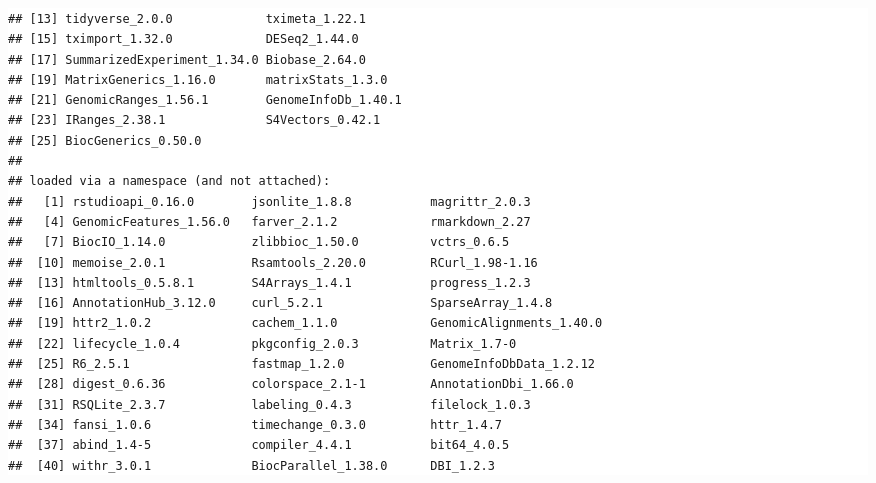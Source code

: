    ## [13] tidyverse_2.0.0             tximeta_1.22.1             
    ## [15] tximport_1.32.0             DESeq2_1.44.0              
    ## [17] SummarizedExperiment_1.34.0 Biobase_2.64.0             
    ## [19] MatrixGenerics_1.16.0       matrixStats_1.3.0          
    ## [21] GenomicRanges_1.56.1        GenomeInfoDb_1.40.1        
    ## [23] IRanges_2.38.1              S4Vectors_0.42.1           
    ## [25] BiocGenerics_0.50.0        
    ## 
    ## loaded via a namespace (and not attached):
    ##   [1] rstudioapi_0.16.0        jsonlite_1.8.8           magrittr_2.0.3          
    ##   [4] GenomicFeatures_1.56.0   farver_2.1.2             rmarkdown_2.27          
    ##   [7] BiocIO_1.14.0            zlibbioc_1.50.0          vctrs_0.6.5             
    ##  [10] memoise_2.0.1            Rsamtools_2.20.0         RCurl_1.98-1.16         
    ##  [13] htmltools_0.5.8.1        S4Arrays_1.4.1           progress_1.2.3          
    ##  [16] AnnotationHub_3.12.0     curl_5.2.1               SparseArray_1.4.8       
    ##  [19] httr2_1.0.2              cachem_1.1.0             GenomicAlignments_1.40.0
    ##  [22] lifecycle_1.0.4          pkgconfig_2.0.3          Matrix_1.7-0            
    ##  [25] R6_2.5.1                 fastmap_1.2.0            GenomeInfoDbData_1.2.12 
    ##  [28] digest_0.6.36            colorspace_2.1-1         AnnotationDbi_1.66.0    
    ##  [31] RSQLite_2.3.7            labeling_0.4.3           filelock_1.0.3          
    ##  [34] fansi_1.0.6              timechange_0.3.0         httr_1.4.7              
    ##  [37] abind_1.4-5              compiler_4.4.1           bit64_4.0.5             
    ##  [40] withr_3.0.1              BiocParallel_1.38.0      DBI_1.2.3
+ + + +
ACTIVITY:
For the entries above, return an exact copy that omits the images.

YOUR SOLUTION:
Source code

:    ## [13] tidyverse_2.0.0             tximeta_1.22.1             
    ## [15] tximport_1.32.0             DESeq2_1.44.0              
    ## [17] SummarizedExperiment_1.34.0 Biobase_2.64.0             
    ## [19] MatrixGenerics_1.16.0       matrixStats_1.3.0          
    ## [21] GenomicRanges_1.56.1        GenomeInfoDb_1.40.1        
    ## [23] IRanges_2.38.1              S4Vectors_0.42.1           
    ## [25] BiocGenerics_0.50.0        
    ## 
    ## loaded via a namespace (and not attached):
    ##   [1] rstudioapi_0.16.0        jsonlite_1.8.8           magrittr_2.0.3          
    ##   [4] GenomicFeatures_1.56.0   farver_2.1.2             rmarkdown_2.27          
    ##   [7] BiocIO_1.14.0            zlibbioc_1.50.0          vctrs_0.6.5             
    ##  [10] memoise_2.0.1            Rsamtools_2.20.0         RCurl_1.98-1.16         
    ##  [13] htmltools_0.5.8.1        S4Arrays_1.4.1           progress_1.2.3          
    ##  [16] AnnotationHub_3.12.0     curl_5.2.1               SparseArray_1.4.8       
    ##  [19] httr2_1.0.2              cachem_1.1.0             GenomicAlignments_1.40.0
    ##  [22] lifecycle_1.0.4          pkgconfig_2.0.3          Matrix_1.7-0            
    ##  [25] R6_2.5.1                 fastmap_1.2.0            GenomeInfoDbData_1.2.12 
    ##  [28] digest_0.6.36            colorspace_2.1-1         AnnotationDbi_1.66.0    
    ##  [31] RSQLite_2.3.7            labeling_0.4.3           filelock_1.0.3          
    ##  [34] fansi_1.0.6              timechange_0.3.0         httr_1.4.7              
    ##  [37] abind_1.4-5              compiler_4.4.1           bit64_4.0.5             
    ##  [40] withr_3.0.1              BiocParallel_1.38.0      DBI_1.2.3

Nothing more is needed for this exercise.